I absolutely hate any format that is not a pdf file. It puts way too much limitation on the content. Just as an example: I use three "systems" most of the time, one windows, one ubuntu, one android tablet. Pdf works with each one out of the box, I can hight text or copy/past it, edit them, heck even open them in some graphic editing software and extract illustrations as vectors, save it in different formats. In contrast to that, for epub/mobi I don't even know what their native editing tool is so I can convert them into pdfs.

2 comments

The problem with PDFs is that they make a lot of assumptions about layout and formatting, whereas mobi and epub are HTML based, and therefore work on a much larger array of devices - from mobile phones to Kindle for PC, including, critically, eInk based readers which are way better for sitting down to read than anything LCD based.
Though if you are writing a book about design you often want the level of formatting and design ability that a PDF gives you. It's hard to give that up with an ePub.
If you need something to be pixel-precise, you'd probably just include a .png file.

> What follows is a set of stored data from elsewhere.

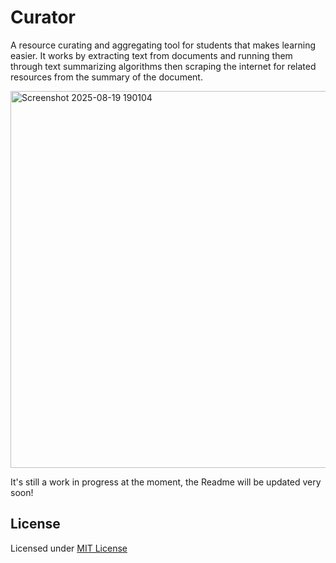 # Curator

A resource curating and aggregating tool for students that makes learning easier.
It works by extracting text from documents and running them through text summarizing algorithms then scraping the internet for related resources from the summary of the document.

<img width="1350" height="603" alt="Screenshot 2025-08-19 190104" src="https://github.com/user-attachments/assets/38946527-cc0a-48df-8a4a-735fe7ff177d" />

It's still a work in progress at the moment, the Readme will be updated very soon!

## License

Licensed under [MIT License](LICENSE)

eBooks aren't perfect for everything, though. I think a design book, for instance, is something I'd rather read as a paper book.

If you haven't checked out Calibre for conversions then you should.

As others have said - the issue with PDF's is that they assume A4/Letter size. When you're reading on a smaller screen (especially a basic e-ink one) the content is much more important.

But a PDF doesn't have to be A4/Letter. I published a book recently (ebook in PDF, ePub and mobi and paperback) and decided to use 6.69 x 9.61 inches for the PDF. I found that this size looks good on paper and on screen.